### What you are asked to do
Word for word, reproduce the records, keeping none of the pictures.

Rendered images with source text
--*--
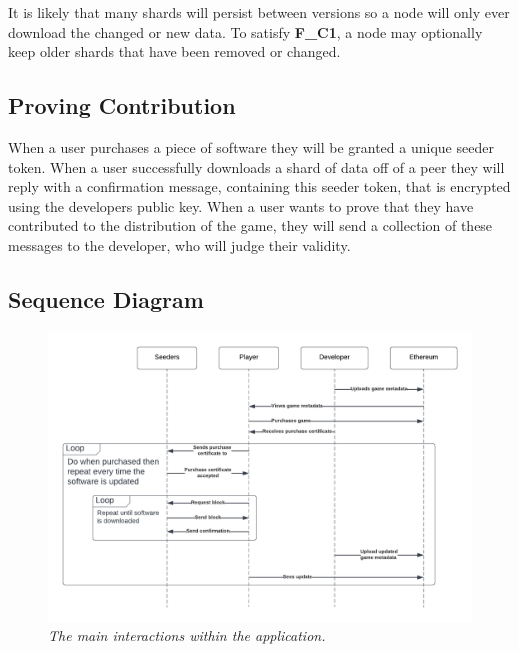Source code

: \noindent It is likely that many shards will persist between versions so a node will only ever download the changed or new data. To satisfy \textbf{F\_C1}, a node may optionally keep older shards that have been removed or changed.


\subsection*{Proving Contribution}

When a user purchases a piece of software they will be granted a unique seeder token. When a user successfully downloads a shard of data off of a peer they will reply with a confirmation message, containing this seeder token, that is encrypted using the developers public key. When a user wants to prove that they have contributed to the distribution of the game, they will send a collection of these messages to the developer, who will judge their validity.

\subsection*{Sequence Diagram}

\begin{figure}[ht]
  \centering
  \includegraphics[width=.95\textwidth]{images/diagrams/seqeunce-diagram.png}
  \caption{\textit{The main interactions within the application.}}
\end{figure}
--*--
### Result for this task
Source code

: \noindent It is likely that many shards will persist between versions so a node will only ever download the changed or new data. To satisfy \textbf{F\_C1}, a node may optionally keep older shards that have been removed or changed.


\subsection*{Proving Contribution}

When a user purchases a piece of software they will be granted a unique seeder token. When a user successfully downloads a shard of data off of a peer they will reply with a confirmation message, containing this seeder token, that is encrypted using the developers public key. When a user wants to prove that they have contributed to the distribution of the game, they will send a collection of these messages to the developer, who will judge their validity.

\subsection*{Sequence Diagram}

\begin{figure}[ht]
  \centering
  \includegraphics[width=.95\textwidth]{images/diagrams/seqeunce-diagram.png}
  \caption{\textit{The main interactions within the application.}}
\end{figure}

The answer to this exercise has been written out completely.